This function processes a dictionary where each entry defines a constraint with its type, function or index range, lower and upper bounds, and label. It categorizes constraints into path, boundary, state, control, and variable constraints, assembling them into a structured CTModels.Components.ConstraintsModel.
Arguments
constraints::CTModels.Components.ConstraintsDictType: A dictionary mapping constraint labels to tuples of the form(type, function_or_range, lower_bound, upper_bound).
Returns
CTModels.Components.ConstraintsModel: A structured model encapsulating all provided constraints.
Example
using CTModels.Building
using OrderedCollections
f1(t, x, u, v) = x[1]
constraints = OrderedDict(
:c1 => (:path, f1, [0.0], [1.0]),
:c2 => (:state, 1:2, [-1.0, -1.0], [1.0, 1.0])
)
model = build(constraints)Throws
CTBase.Exceptions.IncorrectArgument: If an unknown constraint type is encountered
See also: CTModels.Building.append_box_constraints!, CTModels.Building._dedup_box_constraints!
build(
pre_ocp::CTModels.Building.PreModel;
build_examodel
) -> CTModels.Models.Model{TD, var"#s179", var"#s1791", var"#s1792", var"#s1793", var"#s1794", var"#s1795", CTModels.Components.ConstraintsModel{TP, TB, Tuple{Vector{Float64}, Vector{Int64}, Vector{Float64}, Vector{Symbol}, Vector{Vector{Symbol}}}, Tuple{Vector{Float64}, Vector{Int64}, Vector{Float64}, Vector{Symbol}, Vector{Vector{Symbol}}}, Tuple{Vector{Float64}, Vector{Int64}, Vector{Float64}, Vector{Symbol}, Vector{Vector{Symbol}}}}, <:CTModels.Components.AbstractDefinition, Nothing} where {TD<:CTModels.Components.TimeDependence, var"#s179"<:CTModels.Components.AbstractTimesModel, var"#s1791"<:CTModels.Components.AbstractStateModel, var"#s1792"<:CTModels.Components.AbstractControlModel, var"#s1793"<:CTModels.Components.AbstractVariableModel, var"#s1794"<:Function, var"#s1795"<:CTModels.Components.AbstractObjectiveModel, TP<:Tuple{Vector{Float64}, Function, Vector{Float64}, Vector{Symbol}}, TB<:Tuple{Vector{Float64}, Function, Vector{Float64}, Vector{Symbol}}}
Converts a mutable CTModels.Building.PreModel into an immutable CTModels.Models.Model.

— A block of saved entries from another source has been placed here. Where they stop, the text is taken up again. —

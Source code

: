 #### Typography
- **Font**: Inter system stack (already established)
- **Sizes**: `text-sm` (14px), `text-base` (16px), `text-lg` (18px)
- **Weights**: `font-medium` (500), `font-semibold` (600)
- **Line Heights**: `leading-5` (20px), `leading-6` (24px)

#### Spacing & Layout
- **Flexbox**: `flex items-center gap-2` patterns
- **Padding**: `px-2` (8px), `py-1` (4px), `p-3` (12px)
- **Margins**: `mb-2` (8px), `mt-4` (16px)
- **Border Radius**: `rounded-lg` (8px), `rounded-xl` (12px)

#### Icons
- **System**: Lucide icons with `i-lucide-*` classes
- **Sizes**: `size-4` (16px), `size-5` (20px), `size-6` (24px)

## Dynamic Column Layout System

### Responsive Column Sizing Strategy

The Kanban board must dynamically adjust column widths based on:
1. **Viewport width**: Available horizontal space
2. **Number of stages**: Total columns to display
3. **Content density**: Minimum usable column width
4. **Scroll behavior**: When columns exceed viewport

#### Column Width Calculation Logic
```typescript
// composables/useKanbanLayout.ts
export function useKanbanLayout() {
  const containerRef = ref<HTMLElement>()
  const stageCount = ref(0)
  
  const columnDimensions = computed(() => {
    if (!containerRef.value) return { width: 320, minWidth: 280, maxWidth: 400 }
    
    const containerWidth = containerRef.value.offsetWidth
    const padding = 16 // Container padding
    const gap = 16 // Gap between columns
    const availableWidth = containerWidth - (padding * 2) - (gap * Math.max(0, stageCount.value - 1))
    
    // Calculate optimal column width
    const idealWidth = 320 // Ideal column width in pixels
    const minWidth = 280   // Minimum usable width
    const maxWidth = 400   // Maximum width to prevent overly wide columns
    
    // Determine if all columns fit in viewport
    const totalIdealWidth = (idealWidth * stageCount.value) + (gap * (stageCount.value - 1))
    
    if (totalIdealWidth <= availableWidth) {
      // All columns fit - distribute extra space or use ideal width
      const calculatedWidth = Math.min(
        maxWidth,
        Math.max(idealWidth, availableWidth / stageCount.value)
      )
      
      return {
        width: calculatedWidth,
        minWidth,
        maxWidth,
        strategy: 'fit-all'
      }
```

This function finalizes a pre-defined optimal control problem (CTModels.Building.PreModel) by verifying that all necessary components (times, state, dynamics, objective) are set. It then constructs a CTModels.Models.Model instance, incorporating optional components like control, variable, and constraints.
Control is optional: calling CTModels.Building.control! is not required. When omitted, the model is built with control_dimension == 0 (an CTModels.Models.EmptyControlModel). This is useful for problems where the dynamics depend only on the state, such as pure state-space systems.
Arguments
pre_ocp::CTModels.Building.PreModel: The pre-defined optimal control problem to be finalized.build_examodel=nothing: Optional ExaModel builder function for GPU acceleration.
Returns
CTModels.Models.Model: A fully constructed model ready for solving.
Example without control
using CTModels.Building
pre_ocp = PreModel()
times!(pre_ocp, 0.0, 1.0, 100)
state!(pre_ocp, 2, "x", ["x1", "x2"])
dynamics!(pre_ocp, (t, x, u) -> [-x[2], x[1]])
objective!(pre_ocp, :min, mayer=(x0, xf) -> xf[1]^2)
model = build(pre_ocp)
CTModels.Models.control_dimension(model) # 0Example with control
using CTModels.Building
pre_ocp = PreModel()
times!(pre_ocp, 0.0, 1.0, 100)
state!(pre_ocp, 2, "x", ["x1", "x2"])
control!(pre_ocp, 1, "u", ["u1"])
dynamics!(pre_ocp, (dx, t, x, u, v) -> dx .= x + u)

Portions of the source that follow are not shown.